Brent crude prices were also volatile Tuesday even though talks broke down among the Organization of the Petroleum Exporting Countries and its allies, aka OPEC-plus. After touching fresh highs in recent sessions, Brent shed $2.63 to finish at $74.53/bbl. The swings came after the cartel failed to agree on increasing crude output next month despite rising demand as the global economy recovers from the pandemic.
“The unpredictability and the stakes are so high after the recent price jump, that their fragility carried the risk of sudden and unpredictable swings,” said Rystad Energy analyst Louise Dickson. “The cause of the sudden price dip could either be the market reaching a profit taking threshold, the increasing U.S. and Russian pressure for an OPEC-plus deal that will bring some market stability, but also the realization that there is a possibility of an OPEC-plus rebellion that could bring unregulated output back to the market.”
The dispute could keep further upward pressure on LNG prices in Asia, where many contracts are still indexed to oil benchmarks.
Meanwhile, Russian LNG producers last week announced additional maintenance at export terminals that will further limit supplies. Sakhalin Energy Investment Company Ltd. said it would replace two loading arms at its terminal on Sakhalin Island north of Japan. The work is scheduled for July and August as part of the largest planned shutdown of the Sakhalin 2 infrastructure.
PAO Novatek also announced scheduled maintenance on the first train at its Yamal LNG terminal August 1-19.
Also last week, FERC cleared Cheniere Energy Inc. to introduce gas and commission the fuel gas system on the sixth train at its Sabine Pass LNG export terminal in Louisiana.
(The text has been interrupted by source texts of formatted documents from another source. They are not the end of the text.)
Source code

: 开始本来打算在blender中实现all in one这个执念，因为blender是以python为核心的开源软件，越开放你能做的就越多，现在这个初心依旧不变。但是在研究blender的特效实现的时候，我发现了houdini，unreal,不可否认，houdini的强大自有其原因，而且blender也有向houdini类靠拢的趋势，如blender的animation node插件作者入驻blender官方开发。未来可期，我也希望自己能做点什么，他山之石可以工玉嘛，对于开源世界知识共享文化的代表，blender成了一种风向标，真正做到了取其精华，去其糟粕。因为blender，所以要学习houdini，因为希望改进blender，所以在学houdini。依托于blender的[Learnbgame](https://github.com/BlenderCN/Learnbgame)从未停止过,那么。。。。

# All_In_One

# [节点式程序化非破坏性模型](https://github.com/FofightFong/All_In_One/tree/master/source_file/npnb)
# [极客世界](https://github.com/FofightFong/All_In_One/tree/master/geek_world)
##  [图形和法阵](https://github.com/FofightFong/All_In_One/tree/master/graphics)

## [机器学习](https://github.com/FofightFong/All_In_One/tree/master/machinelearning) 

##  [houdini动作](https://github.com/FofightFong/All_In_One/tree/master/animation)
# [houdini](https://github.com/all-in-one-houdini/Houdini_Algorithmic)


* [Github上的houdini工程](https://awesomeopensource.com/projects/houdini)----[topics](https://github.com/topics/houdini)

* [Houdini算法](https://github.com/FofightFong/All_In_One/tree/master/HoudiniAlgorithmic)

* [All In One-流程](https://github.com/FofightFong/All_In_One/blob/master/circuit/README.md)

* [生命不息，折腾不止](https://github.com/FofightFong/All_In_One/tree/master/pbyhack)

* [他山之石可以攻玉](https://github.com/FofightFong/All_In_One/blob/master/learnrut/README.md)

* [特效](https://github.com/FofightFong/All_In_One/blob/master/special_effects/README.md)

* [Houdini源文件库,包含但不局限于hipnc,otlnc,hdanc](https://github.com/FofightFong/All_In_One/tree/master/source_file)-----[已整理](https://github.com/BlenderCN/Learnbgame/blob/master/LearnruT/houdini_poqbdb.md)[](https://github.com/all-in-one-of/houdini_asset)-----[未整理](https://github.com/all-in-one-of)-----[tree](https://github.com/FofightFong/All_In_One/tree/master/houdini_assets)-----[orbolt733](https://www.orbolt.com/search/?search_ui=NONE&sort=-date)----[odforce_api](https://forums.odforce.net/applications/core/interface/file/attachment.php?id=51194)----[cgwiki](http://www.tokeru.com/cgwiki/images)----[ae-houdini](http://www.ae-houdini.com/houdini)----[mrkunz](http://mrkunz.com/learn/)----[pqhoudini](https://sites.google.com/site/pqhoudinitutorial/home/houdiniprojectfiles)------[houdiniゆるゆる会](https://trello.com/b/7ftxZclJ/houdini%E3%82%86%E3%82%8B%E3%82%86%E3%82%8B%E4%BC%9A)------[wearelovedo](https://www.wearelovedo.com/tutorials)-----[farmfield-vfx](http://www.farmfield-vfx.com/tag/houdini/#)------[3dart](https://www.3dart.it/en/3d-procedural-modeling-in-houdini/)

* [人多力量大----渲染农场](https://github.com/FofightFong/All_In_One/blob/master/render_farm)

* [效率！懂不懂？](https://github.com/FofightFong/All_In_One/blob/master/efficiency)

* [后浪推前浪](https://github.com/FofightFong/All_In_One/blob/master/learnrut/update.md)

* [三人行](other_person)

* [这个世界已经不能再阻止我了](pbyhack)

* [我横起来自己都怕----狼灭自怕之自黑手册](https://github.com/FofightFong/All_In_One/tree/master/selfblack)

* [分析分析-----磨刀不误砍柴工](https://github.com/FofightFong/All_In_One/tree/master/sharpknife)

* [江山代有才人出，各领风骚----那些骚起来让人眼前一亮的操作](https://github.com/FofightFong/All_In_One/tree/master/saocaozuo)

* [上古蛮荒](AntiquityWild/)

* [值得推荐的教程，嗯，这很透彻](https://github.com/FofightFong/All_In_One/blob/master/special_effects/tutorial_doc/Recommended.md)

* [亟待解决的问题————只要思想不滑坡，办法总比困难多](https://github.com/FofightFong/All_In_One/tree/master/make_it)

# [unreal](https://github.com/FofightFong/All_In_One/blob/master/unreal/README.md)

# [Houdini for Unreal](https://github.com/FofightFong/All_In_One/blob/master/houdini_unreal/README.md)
The sixth train would boost overall production at the terminal to 30 million metric tons per year. Train 6 is expected to enter service by the end of the year.
Freeport LNG Development LP has also requested authorization from the Federal Energy Regulatory Commission to increase the maximum capacity of its export terminal on Quintana Island in Texas to 870 Bcf/year from 782 Bcf/year. The increase, Freeport said, is consistent with the facility’s design capacity.
Elsewhere, Qatar Petroleum (QP) inked another long-term sales and purchase agreement to supply Royal Dutch Shell plc with 1 million tons of LNG.
Under the deal, QP would begin providing Shell with supplies from its Qatargas 1 trains beginning in January for 10 years. Shell would then deliver the cargoes to China. LNG imports are on the rise as the country fuels economic growth and aims to meet ambitious climate goals.